** ACTIVITY **
From the entries below, copy out every line with "organisation" in it.

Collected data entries
————

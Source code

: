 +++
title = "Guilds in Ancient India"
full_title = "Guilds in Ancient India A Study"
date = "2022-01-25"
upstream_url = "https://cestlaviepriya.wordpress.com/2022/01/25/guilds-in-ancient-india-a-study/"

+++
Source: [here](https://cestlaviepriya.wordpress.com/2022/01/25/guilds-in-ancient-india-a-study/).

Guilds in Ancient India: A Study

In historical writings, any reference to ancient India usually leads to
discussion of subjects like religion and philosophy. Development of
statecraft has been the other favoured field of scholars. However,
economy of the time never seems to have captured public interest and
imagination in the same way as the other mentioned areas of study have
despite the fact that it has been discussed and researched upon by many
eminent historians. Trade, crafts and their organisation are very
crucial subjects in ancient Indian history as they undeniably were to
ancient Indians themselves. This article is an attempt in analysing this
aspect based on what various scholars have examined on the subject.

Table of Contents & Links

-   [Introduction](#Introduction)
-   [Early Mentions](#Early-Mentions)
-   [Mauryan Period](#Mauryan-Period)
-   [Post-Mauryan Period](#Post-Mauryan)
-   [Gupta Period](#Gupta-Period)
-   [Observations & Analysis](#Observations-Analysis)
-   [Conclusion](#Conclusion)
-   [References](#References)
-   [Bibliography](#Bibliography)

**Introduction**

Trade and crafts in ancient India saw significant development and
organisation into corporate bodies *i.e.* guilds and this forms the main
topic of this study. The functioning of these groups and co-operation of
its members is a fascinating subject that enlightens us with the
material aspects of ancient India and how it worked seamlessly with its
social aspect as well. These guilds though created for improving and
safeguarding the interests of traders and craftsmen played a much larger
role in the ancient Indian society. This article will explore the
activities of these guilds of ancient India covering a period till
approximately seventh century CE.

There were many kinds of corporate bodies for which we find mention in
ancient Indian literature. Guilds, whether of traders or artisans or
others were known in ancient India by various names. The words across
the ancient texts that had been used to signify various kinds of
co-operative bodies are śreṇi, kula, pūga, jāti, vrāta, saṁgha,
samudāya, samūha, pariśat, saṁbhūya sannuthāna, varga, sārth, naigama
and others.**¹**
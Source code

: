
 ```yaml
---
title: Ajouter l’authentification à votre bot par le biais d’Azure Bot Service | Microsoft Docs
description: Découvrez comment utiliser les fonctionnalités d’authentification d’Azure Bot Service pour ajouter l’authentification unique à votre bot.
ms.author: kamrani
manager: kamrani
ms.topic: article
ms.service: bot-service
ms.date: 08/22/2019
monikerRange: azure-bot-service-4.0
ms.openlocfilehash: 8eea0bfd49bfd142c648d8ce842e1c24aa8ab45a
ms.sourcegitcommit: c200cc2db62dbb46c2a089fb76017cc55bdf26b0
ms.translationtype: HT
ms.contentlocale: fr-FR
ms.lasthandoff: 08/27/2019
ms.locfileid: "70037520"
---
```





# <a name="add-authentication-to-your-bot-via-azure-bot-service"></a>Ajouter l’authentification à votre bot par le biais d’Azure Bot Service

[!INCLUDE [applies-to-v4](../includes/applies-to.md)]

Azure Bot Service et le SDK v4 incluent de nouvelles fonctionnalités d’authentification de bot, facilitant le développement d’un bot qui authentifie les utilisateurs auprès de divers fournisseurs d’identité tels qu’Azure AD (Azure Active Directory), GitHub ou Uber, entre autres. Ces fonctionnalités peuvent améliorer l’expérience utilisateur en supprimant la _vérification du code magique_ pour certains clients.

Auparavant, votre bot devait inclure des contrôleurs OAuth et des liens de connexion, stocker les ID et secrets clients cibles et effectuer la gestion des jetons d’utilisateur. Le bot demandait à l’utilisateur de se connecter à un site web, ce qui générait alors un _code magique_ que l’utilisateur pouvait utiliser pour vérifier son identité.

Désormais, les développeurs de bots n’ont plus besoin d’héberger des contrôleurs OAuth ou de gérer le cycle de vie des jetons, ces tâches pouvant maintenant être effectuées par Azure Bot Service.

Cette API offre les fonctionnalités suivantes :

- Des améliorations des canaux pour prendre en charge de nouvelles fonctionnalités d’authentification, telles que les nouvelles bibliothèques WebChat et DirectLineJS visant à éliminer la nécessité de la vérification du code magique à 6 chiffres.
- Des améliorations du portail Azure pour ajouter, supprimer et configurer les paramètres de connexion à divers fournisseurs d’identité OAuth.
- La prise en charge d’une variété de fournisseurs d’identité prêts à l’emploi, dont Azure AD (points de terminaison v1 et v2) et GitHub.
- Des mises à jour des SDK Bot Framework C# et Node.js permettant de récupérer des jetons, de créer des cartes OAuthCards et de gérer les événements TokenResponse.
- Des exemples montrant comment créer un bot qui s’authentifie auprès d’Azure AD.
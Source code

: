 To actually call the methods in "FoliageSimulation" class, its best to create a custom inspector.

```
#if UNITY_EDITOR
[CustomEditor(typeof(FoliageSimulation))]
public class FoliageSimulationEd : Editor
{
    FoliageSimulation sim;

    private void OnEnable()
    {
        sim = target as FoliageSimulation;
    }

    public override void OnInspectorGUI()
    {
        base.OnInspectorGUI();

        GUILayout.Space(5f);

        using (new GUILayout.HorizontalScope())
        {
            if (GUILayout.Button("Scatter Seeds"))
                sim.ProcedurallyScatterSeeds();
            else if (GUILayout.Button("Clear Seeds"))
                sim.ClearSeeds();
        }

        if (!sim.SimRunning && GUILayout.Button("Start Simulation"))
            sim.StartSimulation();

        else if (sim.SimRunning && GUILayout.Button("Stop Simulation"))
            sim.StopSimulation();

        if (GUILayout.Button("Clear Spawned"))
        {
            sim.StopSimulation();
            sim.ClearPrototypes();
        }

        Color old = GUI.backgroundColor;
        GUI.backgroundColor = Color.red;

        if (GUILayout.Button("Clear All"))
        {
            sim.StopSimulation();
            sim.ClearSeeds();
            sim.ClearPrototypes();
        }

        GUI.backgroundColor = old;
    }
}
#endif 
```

————

** WRITTEN SOLUTION **
eminent historians. Trade, crafts and their organisation are very
organisation into corporate bodies *i.e.* guilds and this forms the main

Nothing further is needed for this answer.